The Eighth Amendment "requires prison officials to provide basic medical treatment to those whom it has incarcerated." Rouse v. Plantier, 182 F.3d 192, 197 (3d Cir. 1999) (citing Estelle v. Gamble, 429 U.S. 97 (1976)). In order to establish an Eighth Amendment medical claim, an inmate must allege acts or omissions by prison officials sufficiently harmful to evidence deliberate indifference to a serious medical need. See Spruill v. Gillis, 372 F.3d 218, 235-36 (3d Cir. 2004); Natale v. Camden Cty. Correctional Facility, 318 F.3d 575, 582 (3d Cir. 2003). In the context of medical care, the relevant inquiry is whether the defendant was: (1) deliberately indifferent (the subjective component) to (2) the plaintiff's serious medical needs (the objective component). Monmouth Cty. Corr. Inst. Inmates v. Lanzaro, 834 F.2d 326, 346 (3d Cir. 1987); West v. Keve, 571 F.2d 158, 161 (3d Cir. 1979).

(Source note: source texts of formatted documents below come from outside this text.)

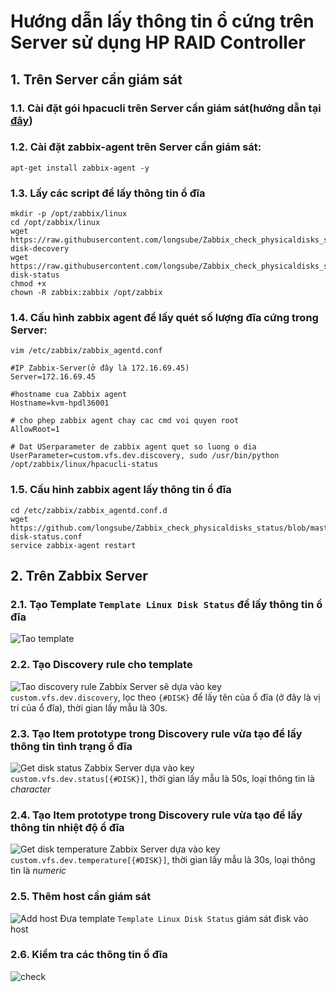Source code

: # Hướng dẫn lấy thông tin ổ cứng trên Server sử dụng HP RAID Controller
## 1. Trên Server cần giám sát

### 1.1. Cài đặt gói hpacucli trên Server cần giám sát(hướng dẫn tại [đây](https://github.com/longsube/Notes/blob/master/hpacucli-HP%20RAID%20Controller.md))
### 1.2. Cài đặt zabbix-agent trên Server cần giám sát:
```
apt-get install zabbix-agent -y
```

### 1.3. Lấy các script để lấy thông tin ổ đĩa
```
mkdir -p /opt/zabbix/linux
cd /opt/zabbix/linux
wget https://raw.githubusercontent.com/longsube/Zabbix_check_physicaldisks_status/master/HP%20RAID%20Controller/hpacucli-disk-decovery
wget https://raw.githubusercontent.com/longsube/Zabbix_check_physicaldisks_status/master/HP%20RAID%20Controller/hpacucli-disk-status
chmod +x 
chown -R zabbix:zabbix /opt/zabbix
 ```

### 1.4. Cấu hình zabbix agent để lấy quét số lượng đĩa cứng trong Server:
```
vim /etc/zabbix/zabbix_agentd.conf

#IP Zabbix-Server(ở đây là 172.16.69.45)
Server=172.16.69.45

#hostname cua Zabbix agent
Hostname=kvm-hpdl36001

# cho phep zabbix agent chay cac cmd voi quyen root
AllowRoot=1

# Dat USerparameter de zabbix agent quet so luong o dia
UserParameter=custom.vfs.dev.discovery, sudo /usr/bin/python /opt/zabbix/linux/hpacucli-status
```

### 1.5. Cấu hinh zabbix agent lấy thông tin ổ đĩa
```
cd /etc/zabbix/zabbix_agentd.conf.d
wget https://github.com/longsube/Zabbix_check_physicaldisks_status/blob/master/HP%20RAID%20Controller/hpa-disk-status.conf
service zabbix-agent restart
```

## 2. Trên Zabbix Server
### 2.1. Tạo Template `Template Linux Disk Status` để lấy thông tin ổ đĩa
![Tao template](http://image.prntscr.com/image/bbf65fa9d1ba4e2f84b25685bf3dd10d.png)

### 2.2. Tạo Discovery rule cho template
![Tao discovery rule](http://image.prntscr.com/image/4212ea4cd8b34723997e6d9f83a3505e.png)
Zabbix Server sẽ dựa vào key `custom.vfs.dev.discovery`, lọc theo `{#DISK}` để lấy tên của ổ đĩa (ở đây là vị trí của ổ đĩa), thời gian lấy mẫu là 30s.


### 2.3. Tạo Item prototype trong Discovery rule vừa tạo để lấy thông tin tình trạng ổ đĩa
![Get disk status](http://image.prntscr.com/image/e186da30f61649c0b9385b4ca3936af5.png)
Zabbix Server dựa vào key `custom.vfs.dev.status[{#DISK}]`, thời gian lấy mẫu là 50s, loại thông tin là *character*

### 2.4. Tạo Item prototype trong Discovery rule vừa tạo để lấy thông tin nhiệt độ ổ đĩa
![Get disk temperature](http://image.prntscr.com/image/d7729eb77bc84155a01c3163d9aaec08.png)
Zabbix Server dựa vào key `custom.vfs.dev.temperature[{#DISK}]`, thời gian lấy mẫu là 30s, loại thông tin là *numeric*

### 2.5. Thêm host cần giám sát
![Add host](http://image.prntscr.com/image/9f9ed8cc67344d8f8d48ed0a42dec748.png)
Đưa template `Template Linux Disk Status` giám sát đisk vào host

### 2.6. Kiểm tra các thông tin ổ đĩa
![check](http://image.prntscr.com/image/4f62218b9d934785a33b527bb2afdac6.png)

A serious medical need is "one that has been diagnosed by a physician as requiring treatment or one that is so obvious that a lay person would easily recognize the necessity for a doctor's attention." Mines v. Levi, 2009 WL 839011 *7 (E.D. Pa. March 26, 2009)(quoting Colburn v. Upper Darby Twp., 946 F.2d 1017, 1023 (3d Cir. 1991)); Monmouth Cty. Corr. Inst. Inmates, 834 F.2d at 347. "[I]f unnecessary and wanton infliction of pain results as a consequence of denial or delay in the provision of adequate medical care, the medical need is of the serious nature contemplated by the Eighth Amendment." Young v. Kazmerski, 266 Fed. Appx. 191, 193 (3d Cir. 2008)(quoting Monmouth Cty. Corr. Inst. Inmates, 834 F.2d at 347).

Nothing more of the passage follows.